Alela Diane / Laura Gibson @ The Town Hall, Birmingham, Wednesday 16th September 2009

Continuing my love/hate relationship with the Town Hall (I just struggle to get on with it as a gig venue) tonight worked surprisingly well. It was, at a guess, less than 20% full, which is a real shame given the quality of the artists on offer, but there you go. First up a totally new name to me, Laura Gibson. Seemingly as frail as a gentle breeze her solo set kept the few of us that were there nicely entranced for a good half hour or so. She’s got one of those lullaby kind of voices that you can imagine rocking babies to sleep to. Not that I have…or ever wish to…have babies. Poor buggers. You’ve got to feel for them. What kind of a world will they grow up in eh? Shafted from birth. No wonder they’re screaming their heads off. Anyway, Laura Gibson’s soothing voice will certainly help them endure the slings and arrows of life and they could do worse than listen to her lyrics too. She sang something about how the lines on your face were the pattern left by time.

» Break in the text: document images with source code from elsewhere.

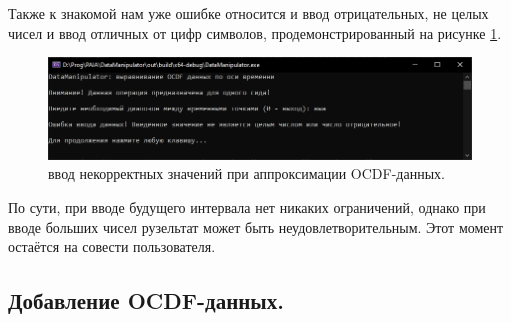 {\standartFont

  \par Также к знакомой нам уже ошибке относится и ввод отрицательных, не целых чисел и ввод отличных от цифр символов, продемонстрированный на рисунке \ref{fig:OCDFapprerr1}.

  \begin{figure}[H]
    \centering
    \includegraphics[width=\textwidth]{images/forDataManipulator/OCDFApprErr1.png}
    \caption{ввод некорректных значений при аппроксимации OCDF-данных.} 
    \label{fig:OCDFapprerr1}
  \end{figure}

  \par По сути, при вводе будущего интервала нет никаких ограничений, однако при вводе больших чисел рузельтат может быть неудовлетворительным. Этот момент остаётся на совести пользователя. 

  \par 
}

\subsection{ \standartTitleFont
  Добавление OCDF-данных.
} \label{subsec:OCDFAddData}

That’s a good way of looking at it. Pick of the set a crackingly good piece of Americana entitled ‘Spirited’…which you lucky folk can check on her MySpace thingy.

On then to yet another discovery that I have Pig Radio to thank for (on top of Frida Hyvonen, Okkervil River, The Bird and The Bee, The Decemberists…oh the list is endless…gawd bless ‘em), Alela Diane’s ‘The Pirate’s Gospel’ (‘yo ho yo ho ho yo ho ho’ indeed) fixed itself firmly in my brain last year and refused to leave. It’s a sea shanty kind of track (as you might guess) and the perfect vehicle for her strong sea shanty kind of vocal. I’m not sure what the technical term is but her voice kind of rises and falls, often during an individual word (have a listen, you’ll hear what I mean…either that or you’ll have me sectioned for hearing things).

For some reason Alela didn’t do ‘The Pirate’s Gospel’ tonight. I didn’t see any pirates either…unless you count the bar staff who wanted to charge several pieces of gold for a small glass o’rum (well, red wine in any case…I’d hate to contemplate what they’d charge for a glass of rum). Ohhaaa me ’arties, shiver me timbers. Speaking of wine (yeah, I’m a ponce I know) what the hell are they serving at The Town Hall. The back of the small bottle I bought describes the flavour as having a touch of mint. It does. It tastes of mouthwash. Seriously. It’s probably the worst glass of wine I have EVER tasted (and, being a cheapskate, I’ve had some pretty rough wine over the years). Happily Alela, a justifiably rising star of the Folk Americana (music to sit on the porch of a log cabin by) scene, more than took my mind off the stuff. She did a few songs with Alina first (another female vocalist whose harmonies with Alela were just sublime) before being joined by her dad and a couple of beardy blokes who rocked things up a bit by adding mandolin, bass and drums respectively. Alela herself seemed genuinely knocked out by the beauty and history of the venue (prompting me to think, ‘yeah, it is pretty special’) and, even though it was obviously fairly empty she seemed to enjoy herself as much as my fellow listeners. Someone shouted out ‘next time it will be full’, judging by the lushness of tracks like White As Diamonds (‘Early One Morning’ crossed with that song that used to be on the Cadbury’s flake ads…you know the one…‘Only the crumbliest flakiest chocolate…’) it might well be. Special mention and respect due to the beardy bass player (Tom Bevitori) for his comedy turns, especially his ‘Birmingham? I thought we were playing Burning Man’ routine. Genius.